I received a PhD in Linguistics in 2010 from Indiana University where I was a member of the Learnability Project and later a NIH Pre-Doctoral Fellow, under the supervision of Daniel Dinnsen. While at IU, I began learning Bambara, the language of focus in my dissertation, as a Foreign Language and Area Studies (FLAS) fellow. I later collected data for my dissertation during a NSF-funded stay in Bamako, Mali.
From 2011-2016, I was a Research Scientist overseeing of a series of projects focused on African languages, funded by the US federal government, at the University of Maryland's Center for Advanced Study of Language (CASL). Then, after a 17 year hiatus, I returned home to Syracuse to join the faculty at Syracuse University.
Since 2014, I am a member of the NSF-funded Structure and Tone in Luyia team, working alongside fellow Co-Principal Investigators Michael Marlo (U-Missouri) and Michael Diercks (Pomona College). Since 2018, I have been conducting research on the Jarawan languages of Nigeria, a project funded by the NEH and the Endangered Languages Project.
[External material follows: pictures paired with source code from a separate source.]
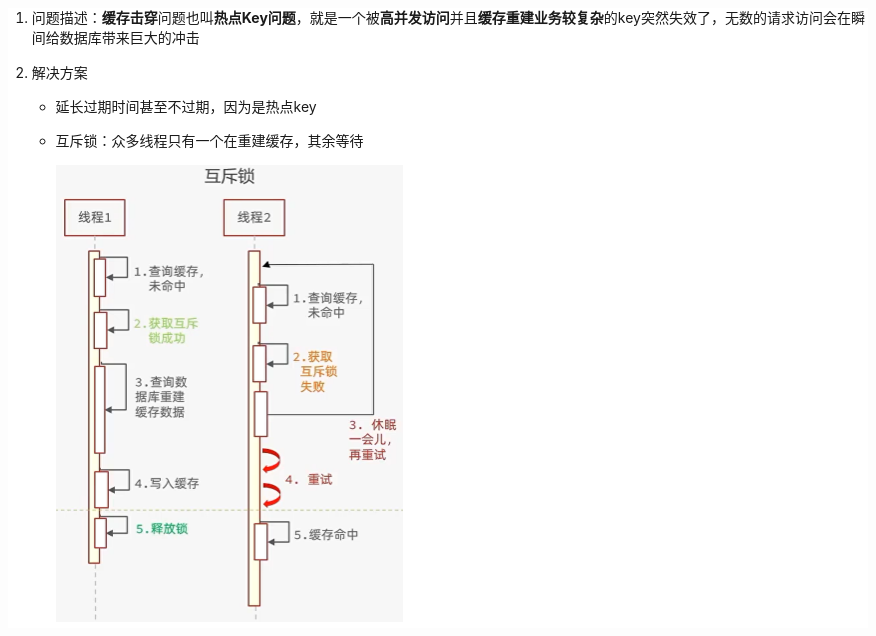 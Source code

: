 1. 问题描述：**缓存击穿**问题也叫**热点Key问题**，就是一个被**高并发访问**并且**缓存重建业务较复杂**的key突然失效了，无数的请求访问会在瞬间给数据库带来巨大的冲击

2. 解决方案

   - 延长过期时间甚至不过期，因为是热点key

   - 互斥锁：众多线程只有一个在重建缓存，其余等待

     <img src="Redis.assets/image-20240625150233230.png" alt="image-20240625150233230" style="zoom:50%;" />
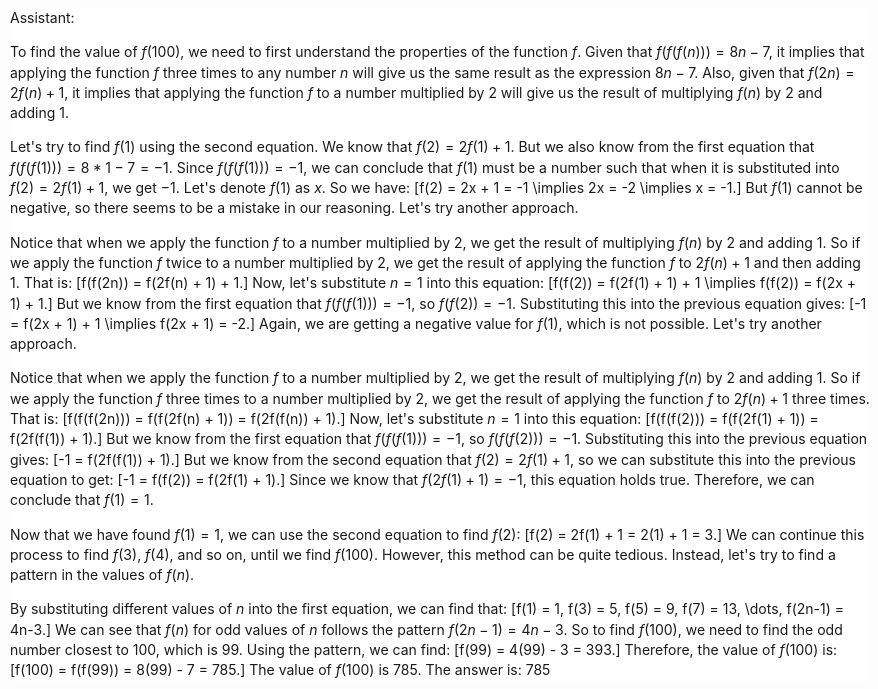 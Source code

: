 Assistant:

 To find the value of $f(100)$, we need to first understand the properties of the function $f$. Given that $f(f(f(n)))=8n-7$, it implies that applying the function $f$ three times to any number $n$ will give us the same result as the expression $8n-7$. Also, given that $f(2n)=2f(n)+1$, it implies that applying the function $f$ to a number multiplied by 2 will give us the result of multiplying $f(n)$ by 2 and adding 1.

Let's try to find $f(1)$ using the second equation. We know that $f(2) = 2f(1) + 1$. But we also know from the first equation that $f(f(f(1))) = 8*1 - 7 = -1$. Since $f(f(f(1))) = -1$, we can conclude that $f(1)$ must be a number such that when it is substituted into $f(2) = 2f(1) + 1$, we get $-1$. Let's denote $f(1)$ as $x$. So we have:
\[f(2) = 2x + 1 = -1 \implies 2x = -2 \implies x = -1.\]
But $f(1)$ cannot be negative, so there seems to be a mistake in our reasoning. Let's try another approach.

Notice that when we apply the function $f$ to a number multiplied by 2, we get the result of multiplying $f(n)$ by 2 and adding 1. So if we apply the function $f$ twice to a number multiplied by 2, we get the result of applying the function $f$ to $2f(n)+1$ and then adding 1. That is:
\[f(f(2n)) = f(2f(n) + 1) + 1.\]
Now, let's substitute $n=1$ into this equation:
\[f(f(2)) = f(2f(1) + 1) + 1 \implies f(f(2)) = f(2x + 1) + 1.\]
But we know from the first equation that $f(f(f(1))) = -1$, so $f(f(2)) = -1$. Substituting this into the previous equation gives:
\[-1 = f(2x + 1) + 1 \implies f(2x + 1) = -2.\]
Again, we are getting a negative value for $f(1)$, which is not possible. Let's try another approach.

Notice that when we apply the function $f$ to a number multiplied by 2, we get the result of multiplying $f(n)$ by 2 and adding 1. So if we apply the function $f$ three times to a number multiplied by 2, we get the result of applying the function $f$ to $2f(n)+1$ three times. That is:
\[f(f(f(2n))) = f(f(2f(n) + 1)) = f(2f(f(n)) + 1).\]
Now, let's substitute $n=1$ into this equation:
\[f(f(f(2))) = f(f(2f(1) + 1)) = f(2f(f(1)) + 1).\]
But we know from the first equation that $f(f(f(1))) = -1$, so $f(f(f(2))) = -1$. Substituting this into the previous equation gives:
\[-1 = f(2f(f(1)) + 1).\]
But we know from the second equation that $f(2) = 2f(1) + 1$, so we can substitute this into the previous equation to get:
\[-1 = f(f(2)) = f(2f(1) + 1).\]
Since we know that $f(2f(1) + 1) = -1$, this equation holds true. Therefore, we can conclude that $f(1) = 1$.

Now that we have found $f(1) = 1$, we can use the second equation to find $f(2)$:
\[f(2) = 2f(1) + 1 = 2(1) + 1 = 3.\]
We can continue this process to find $f(3)$, $f(4)$, and so on, until we find $f(100)$. However, this method can be quite tedious. Instead, let's try to find a pattern in the values of $f(n)$.

By substituting different values of $n$ into the first equation, we can find that:
\[f(1) = 1, f(3) = 5, f(5) = 9, f(7) = 13, \dots, f(2n-1) = 4n-3.\]
We can see that $f(n)$ for odd values of $n$ follows the pattern $f(2n-1) = 4n-3$. So to find $f(100)$, we need to find the odd number closest to 100, which is 99. Using the pattern, we can find:
\[f(99) = 4(99) - 3 = 393.\]
Therefore, the value of $f(100)$ is:
\[f(100) = f(f(99)) = 8(99) - 7 = 785.\]
The value of $f(100)$ is 785. The answer is: $785$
Thus far, I have focused in most detail on description and documentation of Jhar (Mbat and Galamkya), but I have increasingly begun an expansion to Kulung, Gwak, and Duguri, primarily to assess historical changes in Jarawan morphology, phonology, and tone. I also have longstanding interest in Cushitic languages, particularly different dialects of Somali, as well as Maay and Ashraaf.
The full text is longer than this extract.